Instructions for the task -> From the entries below, return exactly the lines beginning at the one that contains "- [x] Move all 3" and ending at the one that contains "- [x] Move auth/permission-checks.spec.ts", both of them included, and only those lines.

Exercise data ->
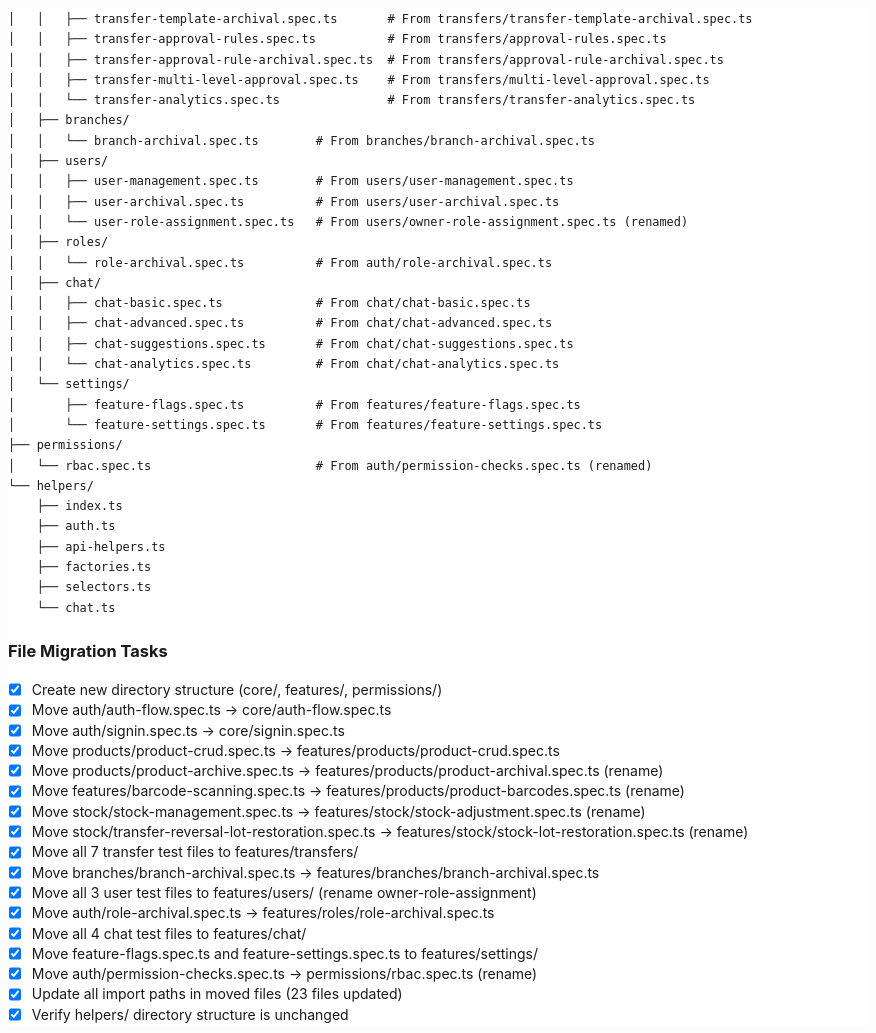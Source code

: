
 ```
│   │   ├── transfer-template-archival.spec.ts       # From transfers/transfer-template-archival.spec.ts
│   │   ├── transfer-approval-rules.spec.ts          # From transfers/approval-rules.spec.ts
│   │   ├── transfer-approval-rule-archival.spec.ts  # From transfers/approval-rule-archival.spec.ts
│   │   ├── transfer-multi-level-approval.spec.ts    # From transfers/multi-level-approval.spec.ts
│   │   └── transfer-analytics.spec.ts               # From transfers/transfer-analytics.spec.ts
│   ├── branches/
│   │   └── branch-archival.spec.ts        # From branches/branch-archival.spec.ts
│   ├── users/
│   │   ├── user-management.spec.ts        # From users/user-management.spec.ts
│   │   ├── user-archival.spec.ts          # From users/user-archival.spec.ts
│   │   └── user-role-assignment.spec.ts   # From users/owner-role-assignment.spec.ts (renamed)
│   ├── roles/
│   │   └── role-archival.spec.ts          # From auth/role-archival.spec.ts
│   ├── chat/
│   │   ├── chat-basic.spec.ts             # From chat/chat-basic.spec.ts
│   │   ├── chat-advanced.spec.ts          # From chat/chat-advanced.spec.ts
│   │   ├── chat-suggestions.spec.ts       # From chat/chat-suggestions.spec.ts
│   │   └── chat-analytics.spec.ts         # From chat/chat-analytics.spec.ts
│   └── settings/
│       ├── feature-flags.spec.ts          # From features/feature-flags.spec.ts
│       └── feature-settings.spec.ts       # From features/feature-settings.spec.ts
├── permissions/
│   └── rbac.spec.ts                       # From auth/permission-checks.spec.ts (renamed)
└── helpers/
    ├── index.ts
    ├── auth.ts
    ├── api-helpers.ts
    ├── factories.ts
    ├── selectors.ts
    └── chat.ts
```

### File Migration Tasks

- [x] Create new directory structure (core/, features/, permissions/)
- [x] Move auth/auth-flow.spec.ts → core/auth-flow.spec.ts
- [x] Move auth/signin.spec.ts → core/signin.spec.ts
- [x] Move products/product-crud.spec.ts → features/products/product-crud.spec.ts
- [x] Move products/product-archive.spec.ts → features/products/product-archival.spec.ts (rename)
- [x] Move features/barcode-scanning.spec.ts → features/products/product-barcodes.spec.ts (rename)
- [x] Move stock/stock-management.spec.ts → features/stock/stock-adjustment.spec.ts (rename)
- [x] Move stock/transfer-reversal-lot-restoration.spec.ts → features/stock/stock-lot-restoration.spec.ts (rename)
- [x] Move all 7 transfer test files to features/transfers/
- [x] Move branches/branch-archival.spec.ts → features/branches/branch-archival.spec.ts
- [x] Move all 3 user test files to features/users/ (rename owner-role-assignment)
- [x] Move auth/role-archival.spec.ts → features/roles/role-archival.spec.ts
- [x] Move all 4 chat test files to features/chat/
- [x] Move feature-flags.spec.ts and feature-settings.spec.ts to features/settings/
- [x] Move auth/permission-checks.spec.ts → permissions/rbac.spec.ts (rename)
- [x] Update all import paths in moved files (23 files updated)
- [x] Verify helpers/ directory structure is unchanged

Result for this exercise ->
- [x] Move all 3 user test files to features/users/ (rename owner-role-assignment)
- [x] Move auth/role-archival.spec.ts → features/roles/role-archival.spec.ts
- [x] Move all 4 chat test files to features/chat/
- [x] Move feature-flags.spec.ts and feature-settings.spec.ts to features/settings/
- [x] Move auth/permission-checks.spec.ts → permissions/rbac.spec.ts (rename)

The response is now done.